--- INFORMATION SUPPLIED ---
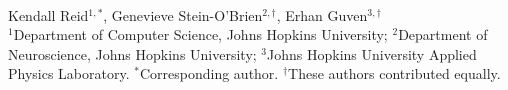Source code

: \documentclass[10pt]{article}
\begin{document}
\begin{center}
{\large\bfseries {}}\\[2pt]
{\small Kendall Reid$^{1,*}$, Genevieve Stein-O'Brien$^{2,\dagger}$, Erhan Guven$^{3,\dagger}$}\\[1pt]
{\footnotesize $^1$Department of Computer Science, Johns Hopkins University; $^2$Department of Neuroscience, Johns Hopkins University; $^3$Johns Hopkins University Applied Physics Laboratory. $^*$Corresponding author. $^\dagger$These authors contributed equally.}\\[1pt]
{\footnotesize {}}
\end{center}
\end{document}
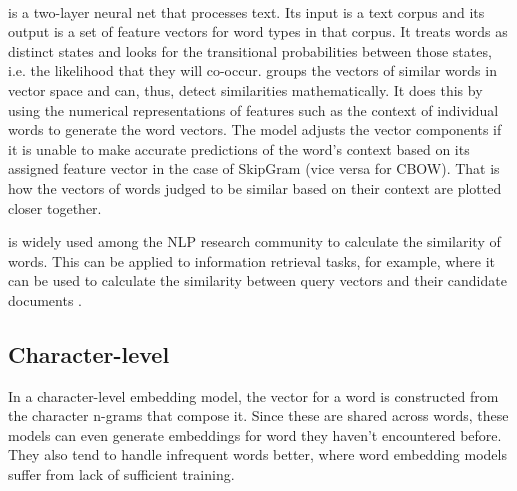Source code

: \paragraph{\wordtovec} \wordtovec \citep{Mikolov2013b} is a two-layer neural net that processes text. Its input is a text corpus and its output is a set of feature vectors for word types in that corpus. It treats words as distinct states and looks for the transitional probabilities between those states, i.e. the likelihood that they will co-occur. \wordtovec groups the vectors of similar words in vector space and can, thus, detect similarities mathematically. It does this by using the numerical representations of features such as the context of individual words to generate the word vectors. The model adjusts the vector components if it is unable to make accurate predictions of the word's context based on its assigned feature vector in the case of SkipGram (vice versa for CBOW). That is how the vectors of words judged to be similar based on their context are plotted closer together.

\wordtovec is widely used among the NLP research community to calculate the similarity of words. This can be applied to information retrieval tasks, for example, where it can be used to calculate the similarity between query vectors and their candidate documents \citep{Roy2018}.

\subsection{Character-level}
In a character-level embedding model, the vector for a word is constructed from the character n-grams that compose it. Since these are shared across words, these models can even generate embeddings for word they haven't encountered before. They also tend to handle infrequent words better, where word embedding models suffer from lack of sufficient training.

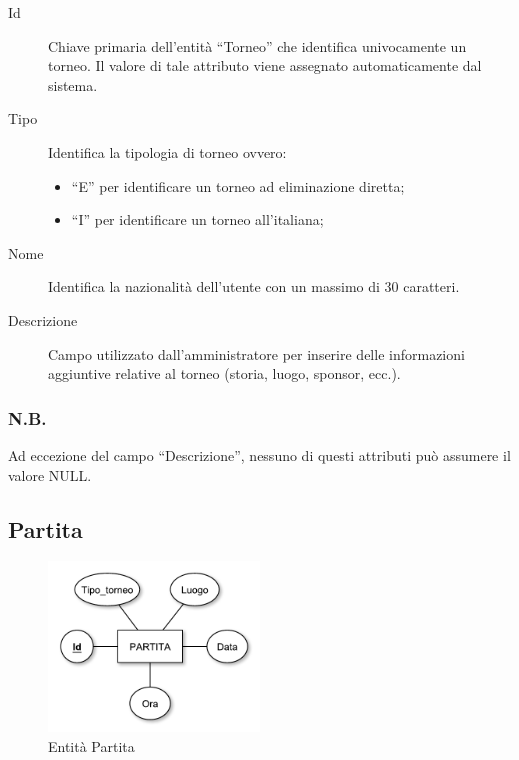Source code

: 		\begin{description}
			
			\item[Id]
			Chiave primaria dell'entità ``Torneo'' che identifica univocamente un torneo. Il valore di tale attributo viene assegnato automaticamente dal sistema.
			
			\item[Tipo]
			Identifica la tipologia di torneo ovvero:
			\begin{itemize}
				\item
				``E'' per identificare un torneo ad eliminazione diretta;
				\item
				``I'' per identificare un torneo all'italiana;
			\end{itemize}
			
			\item[Nome]
			Identifica la nazionalità dell'utente con un massimo di 30 caratteri.
			
			\item[Descrizione]
			Campo utilizzato dall'amministratore per inserire delle informazioni aggiuntive relative al torneo (storia, luogo, sponsor, ecc.).
			
		\end{description}
		
		\subsubsection*{N.B.}
		Ad eccezione del campo ``Descrizione'', nessuno di questi attributi può assumere il valore NULL.
	
	\subsection{Partita}
		
		\begin{figure}[h]
			\centering
			\includegraphics[width=0.5\textwidth]
			{immagini/07-partita}
			
			\caption{Entità Partita}
		\end{figure}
---
• PROBLEM REQUIREMENTS
Report all lines above with "valore".

• OUTPUT OF THE EXERCISE
			Chiave primaria dell'entità ``Torneo'' che identifica univocamente un torneo. Il valore di tale attributo viene assegnato automaticamente dal sistema.
		Ad eccezione del campo ``Descrizione'', nessuno di questi attributi può assumere il valore NULL.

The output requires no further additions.